++++ Exercise data
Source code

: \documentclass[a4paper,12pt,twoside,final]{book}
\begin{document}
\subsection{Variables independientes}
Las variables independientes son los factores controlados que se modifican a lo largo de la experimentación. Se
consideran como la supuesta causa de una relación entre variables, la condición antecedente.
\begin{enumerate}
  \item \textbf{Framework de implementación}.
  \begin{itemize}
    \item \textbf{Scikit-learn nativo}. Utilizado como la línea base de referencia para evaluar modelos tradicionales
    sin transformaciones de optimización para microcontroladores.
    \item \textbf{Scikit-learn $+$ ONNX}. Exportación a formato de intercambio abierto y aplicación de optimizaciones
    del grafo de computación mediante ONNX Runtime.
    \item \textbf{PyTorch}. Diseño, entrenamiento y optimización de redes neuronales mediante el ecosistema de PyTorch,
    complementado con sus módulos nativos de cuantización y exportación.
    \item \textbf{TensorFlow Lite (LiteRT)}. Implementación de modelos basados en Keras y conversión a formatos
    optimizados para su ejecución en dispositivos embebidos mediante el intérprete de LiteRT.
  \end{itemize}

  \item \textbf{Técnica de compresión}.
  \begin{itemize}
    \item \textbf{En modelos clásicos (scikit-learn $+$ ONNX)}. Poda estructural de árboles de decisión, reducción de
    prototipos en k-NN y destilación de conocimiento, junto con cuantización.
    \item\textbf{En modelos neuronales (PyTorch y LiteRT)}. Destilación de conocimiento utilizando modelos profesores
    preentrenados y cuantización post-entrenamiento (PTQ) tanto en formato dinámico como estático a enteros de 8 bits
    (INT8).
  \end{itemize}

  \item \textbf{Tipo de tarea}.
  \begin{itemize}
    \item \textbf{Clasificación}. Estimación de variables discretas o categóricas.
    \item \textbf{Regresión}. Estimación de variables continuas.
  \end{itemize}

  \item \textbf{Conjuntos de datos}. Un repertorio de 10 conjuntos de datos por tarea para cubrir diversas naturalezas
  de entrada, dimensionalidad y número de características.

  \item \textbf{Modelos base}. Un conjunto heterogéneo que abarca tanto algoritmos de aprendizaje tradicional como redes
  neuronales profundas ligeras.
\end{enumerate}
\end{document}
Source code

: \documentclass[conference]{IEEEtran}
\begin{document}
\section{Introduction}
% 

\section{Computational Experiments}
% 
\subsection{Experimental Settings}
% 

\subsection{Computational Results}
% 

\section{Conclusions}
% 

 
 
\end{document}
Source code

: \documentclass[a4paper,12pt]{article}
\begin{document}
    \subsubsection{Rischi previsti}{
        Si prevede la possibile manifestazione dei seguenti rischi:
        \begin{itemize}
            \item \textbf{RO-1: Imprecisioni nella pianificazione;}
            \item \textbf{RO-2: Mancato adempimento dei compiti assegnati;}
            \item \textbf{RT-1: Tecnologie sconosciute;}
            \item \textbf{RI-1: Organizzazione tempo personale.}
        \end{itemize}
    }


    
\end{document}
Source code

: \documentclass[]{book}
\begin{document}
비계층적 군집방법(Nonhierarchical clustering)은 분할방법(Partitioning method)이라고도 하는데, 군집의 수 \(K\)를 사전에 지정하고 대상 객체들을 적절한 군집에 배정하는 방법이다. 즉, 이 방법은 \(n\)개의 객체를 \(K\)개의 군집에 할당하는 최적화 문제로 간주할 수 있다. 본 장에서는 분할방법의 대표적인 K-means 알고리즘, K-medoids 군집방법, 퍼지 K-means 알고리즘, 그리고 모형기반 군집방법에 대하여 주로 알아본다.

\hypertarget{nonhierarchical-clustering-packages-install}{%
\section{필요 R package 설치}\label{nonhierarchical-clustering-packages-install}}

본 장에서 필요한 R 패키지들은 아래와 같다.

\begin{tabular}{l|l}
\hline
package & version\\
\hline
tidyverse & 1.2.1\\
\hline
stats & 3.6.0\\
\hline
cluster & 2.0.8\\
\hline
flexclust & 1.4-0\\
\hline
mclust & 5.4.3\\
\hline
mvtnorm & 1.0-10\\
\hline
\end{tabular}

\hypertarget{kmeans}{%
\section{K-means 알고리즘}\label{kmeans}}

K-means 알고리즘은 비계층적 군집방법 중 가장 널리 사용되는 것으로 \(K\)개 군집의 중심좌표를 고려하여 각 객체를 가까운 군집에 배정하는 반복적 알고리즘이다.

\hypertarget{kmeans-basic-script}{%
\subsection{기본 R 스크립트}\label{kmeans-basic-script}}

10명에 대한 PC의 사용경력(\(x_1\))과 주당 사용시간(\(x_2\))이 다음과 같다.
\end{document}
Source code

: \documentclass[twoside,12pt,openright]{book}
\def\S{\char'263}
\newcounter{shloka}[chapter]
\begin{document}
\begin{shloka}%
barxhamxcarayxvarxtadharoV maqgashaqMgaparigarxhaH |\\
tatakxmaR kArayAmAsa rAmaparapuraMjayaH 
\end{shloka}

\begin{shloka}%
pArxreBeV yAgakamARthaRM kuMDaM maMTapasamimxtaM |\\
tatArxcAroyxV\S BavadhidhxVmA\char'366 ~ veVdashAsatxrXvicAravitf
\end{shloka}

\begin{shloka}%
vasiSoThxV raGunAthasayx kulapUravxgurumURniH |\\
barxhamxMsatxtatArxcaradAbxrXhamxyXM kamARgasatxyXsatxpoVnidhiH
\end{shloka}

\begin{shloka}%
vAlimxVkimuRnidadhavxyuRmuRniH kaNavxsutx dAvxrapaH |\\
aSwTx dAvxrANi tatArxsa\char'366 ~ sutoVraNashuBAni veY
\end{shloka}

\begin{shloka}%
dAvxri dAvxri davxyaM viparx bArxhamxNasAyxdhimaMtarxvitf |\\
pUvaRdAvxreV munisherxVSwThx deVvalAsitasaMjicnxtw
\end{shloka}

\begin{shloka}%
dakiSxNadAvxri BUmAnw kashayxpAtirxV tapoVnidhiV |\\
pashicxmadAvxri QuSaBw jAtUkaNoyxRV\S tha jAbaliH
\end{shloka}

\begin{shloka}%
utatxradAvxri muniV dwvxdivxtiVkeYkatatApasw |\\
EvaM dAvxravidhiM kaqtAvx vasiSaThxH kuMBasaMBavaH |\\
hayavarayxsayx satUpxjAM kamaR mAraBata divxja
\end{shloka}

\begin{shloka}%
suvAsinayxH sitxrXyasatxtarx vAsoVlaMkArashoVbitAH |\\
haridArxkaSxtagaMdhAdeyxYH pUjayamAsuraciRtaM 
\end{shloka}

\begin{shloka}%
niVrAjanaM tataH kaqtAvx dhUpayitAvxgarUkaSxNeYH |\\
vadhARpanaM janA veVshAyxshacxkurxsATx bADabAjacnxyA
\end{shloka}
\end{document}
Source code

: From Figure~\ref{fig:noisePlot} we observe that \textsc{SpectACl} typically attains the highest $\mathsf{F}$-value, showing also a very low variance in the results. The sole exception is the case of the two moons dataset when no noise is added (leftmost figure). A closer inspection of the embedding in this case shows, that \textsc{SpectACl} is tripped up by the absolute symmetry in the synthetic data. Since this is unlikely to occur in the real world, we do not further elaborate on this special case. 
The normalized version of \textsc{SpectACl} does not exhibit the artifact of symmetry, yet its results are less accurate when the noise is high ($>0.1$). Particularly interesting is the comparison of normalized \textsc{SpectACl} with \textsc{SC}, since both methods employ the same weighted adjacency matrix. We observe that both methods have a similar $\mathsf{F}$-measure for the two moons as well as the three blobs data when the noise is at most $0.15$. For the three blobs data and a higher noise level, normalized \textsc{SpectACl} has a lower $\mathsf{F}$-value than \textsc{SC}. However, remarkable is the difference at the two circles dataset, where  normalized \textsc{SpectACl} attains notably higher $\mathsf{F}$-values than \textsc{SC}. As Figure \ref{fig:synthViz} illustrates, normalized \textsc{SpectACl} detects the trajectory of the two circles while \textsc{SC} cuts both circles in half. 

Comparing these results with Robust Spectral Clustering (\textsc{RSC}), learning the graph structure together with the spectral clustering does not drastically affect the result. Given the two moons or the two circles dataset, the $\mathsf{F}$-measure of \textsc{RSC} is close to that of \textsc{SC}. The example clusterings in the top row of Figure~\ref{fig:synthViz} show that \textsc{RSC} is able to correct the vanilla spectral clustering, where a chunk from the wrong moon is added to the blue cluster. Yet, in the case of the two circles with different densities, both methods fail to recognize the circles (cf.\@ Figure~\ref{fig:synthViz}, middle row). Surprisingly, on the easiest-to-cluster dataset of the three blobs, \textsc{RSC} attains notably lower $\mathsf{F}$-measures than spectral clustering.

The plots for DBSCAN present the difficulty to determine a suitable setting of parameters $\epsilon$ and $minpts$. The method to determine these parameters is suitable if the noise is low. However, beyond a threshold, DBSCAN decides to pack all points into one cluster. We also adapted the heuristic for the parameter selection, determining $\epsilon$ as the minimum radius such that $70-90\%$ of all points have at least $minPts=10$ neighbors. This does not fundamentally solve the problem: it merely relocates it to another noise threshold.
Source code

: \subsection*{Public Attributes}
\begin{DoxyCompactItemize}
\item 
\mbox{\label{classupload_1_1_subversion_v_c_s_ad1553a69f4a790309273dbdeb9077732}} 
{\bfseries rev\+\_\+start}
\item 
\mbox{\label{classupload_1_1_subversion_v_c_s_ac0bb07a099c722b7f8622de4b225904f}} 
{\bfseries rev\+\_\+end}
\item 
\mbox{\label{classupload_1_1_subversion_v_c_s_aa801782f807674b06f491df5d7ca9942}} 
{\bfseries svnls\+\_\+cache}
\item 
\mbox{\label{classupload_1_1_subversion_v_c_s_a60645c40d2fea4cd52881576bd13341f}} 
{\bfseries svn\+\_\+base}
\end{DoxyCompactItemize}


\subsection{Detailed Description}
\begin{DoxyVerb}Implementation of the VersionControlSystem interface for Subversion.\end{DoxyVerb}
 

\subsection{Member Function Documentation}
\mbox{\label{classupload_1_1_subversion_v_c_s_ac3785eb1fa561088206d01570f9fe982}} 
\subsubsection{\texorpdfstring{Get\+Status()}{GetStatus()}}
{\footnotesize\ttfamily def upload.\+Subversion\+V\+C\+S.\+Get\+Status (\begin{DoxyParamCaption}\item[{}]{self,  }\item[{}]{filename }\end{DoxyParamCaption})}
++++++++
▶ Task statement: Given the data above, transcribe exactly the lines from the one containing "pUvaRdAvxreV munisherxVSwThx deVvalAsitasaMjicnxtw" down to the one containing "suvAsinayxH sitxrXyasatxtarx vAsoVlaMkArashoVbitAH", and no others.

▶ Response below:
pUvaRdAvxreV munisherxVSwThx deVvalAsitasaMjicnxtw
\end{shloka}

\begin{shloka}%
dakiSxNadAvxri BUmAnw kashayxpAtirxV tapoVnidhiV |\\
pashicxmadAvxri QuSaBw jAtUkaNoyxRV\S tha jAbaliH
\end{shloka}

\begin{shloka}%
utatxradAvxri muniV dwvxdivxtiVkeYkatatApasw |\\
EvaM dAvxravidhiM kaqtAvx vasiSaThxH kuMBasaMBavaH |\\
hayavarayxsayx satUpxjAM kamaR mAraBata divxja
\end{shloka}

\begin{shloka}%
suvAsinayxH sitxrXyasatxtarx vAsoVlaMkArashoVbitAH |\\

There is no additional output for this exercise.